2025 Irene Adler Prize
Naisha Roy is the winner of the 2025 Irene Adler Prize for women writers for her essay, “Picked Clean.” It appears below.
Roy, who receives $1,000 toward her education, is seeking her M.Sc. in journalism at Northwestern University (Medill Investigative Lab D.C.). She has also served as an editor with New York University’s Washington Square News.
Honorable mentions go to:
Rosalind Moran (“Those That Are Lost and the Ones That Remain”), who is pursuing her Ph.D in comparative literature and modern languages at Oxford.

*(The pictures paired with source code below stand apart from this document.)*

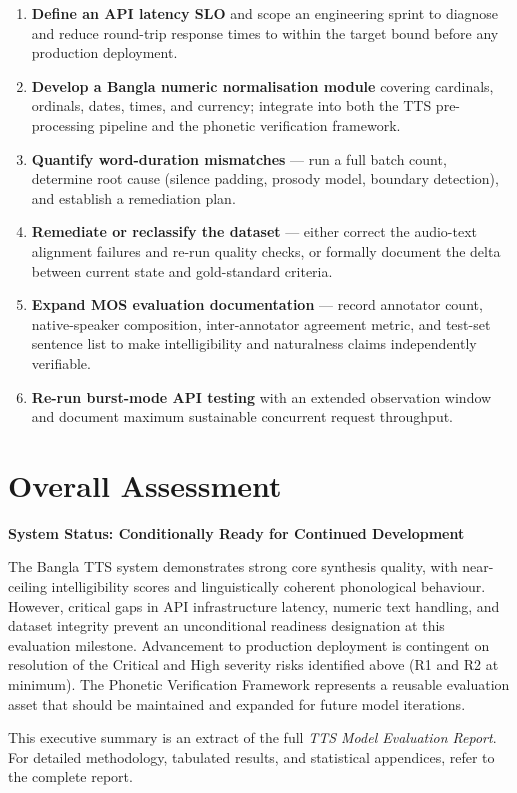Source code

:\documentclass[12pt, a4paper]{article}
\newcommand{\caution}[1]{\textcolor{status-warn}{\textbf{#1}}}
\begin{document}
\begin{enumerate}[label=\textbf{\arabic*.}, leftmargin=2em, itemsep=0.3em]
  \item \textbf{Define an API latency SLO} and scope an engineering sprint to diagnose and reduce round-trip response times to within the target bound before any production deployment.
  \item \textbf{Develop a Bangla numeric normalisation module} covering cardinals, ordinals, dates, times, and currency; integrate into both the TTS pre-processing pipeline and the phonetic verification framework.
  \item \textbf{Quantify word-duration mismatches} — run a full batch count, determine root cause (silence padding, prosody model, boundary detection), and establish a remediation plan.
  \item \textbf{Remediate or reclassify the dataset} — either correct the audio-text alignment failures and re-run quality checks, or formally document the delta between current state and gold-standard criteria.
  \item \textbf{Expand MOS evaluation documentation} — record annotator count, native-speaker composition, inter-annotator agreement metric, and test-set sentence list to make intelligibility and naturalness claims independently verifiable.
  \item \textbf{Re-run burst-mode API testing} with an extended observation window and document maximum sustainable concurrent request throughput.
\end{enumerate}

\section{Overall Assessment}

\begin{center}
\colorbox{light-gray}{%
  \begin{minipage}{0.88\textwidth}
    \vspace{0.6em}
    \centering
    {\large \caution{System Status: Conditionally Ready for Continued Development}}\\[0.5em]
    \raggedright
    The Bangla TTS system demonstrates strong core synthesis quality, with near-ceiling intelligibility scores and linguistically coherent phonological behaviour. However, critical gaps in API infrastructure latency, numeric text handling, and dataset integrity prevent an unconditional readiness designation at this evaluation milestone. Advancement to production deployment is contingent on resolution of the Critical and High severity risks identified above (R1 and R2 at minimum). The Phonetic Verification Framework represents a reusable evaluation asset that should be maintained and expanded for future model iterations.
    \vspace{0.6em}
  \end{minipage}%
}
\end{center}

\vspace{1.5em}
\noindent\textcolor{mid-gray}{\small This executive summary is an extract of the full \textit{TTS Model Evaluation Report}. For detailed methodology, tabulated results, and statistical appendices, refer to the complete report.}
\end{document}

Gwendolyn Bellinger (“Salmon Singing in the Street”), who is completing her Ph.D in literature at Monash University Malaysia.
Picked Clean
By Naisha Roy
The garden defies the city. The vines creep up the buildings on the corner of Prince and Elizabeth, its one-acre plot unable to contain the foliage, but the tenants don’t seem to mind. I lead the small army of girls to an open spot under one of the marble sculptures, and we sit down. The grass sticks to our iced coffees. The statue above us is of another girl, tilted slightly forward, holding a book. We hope she will inspire us to do our homework. We know she will not.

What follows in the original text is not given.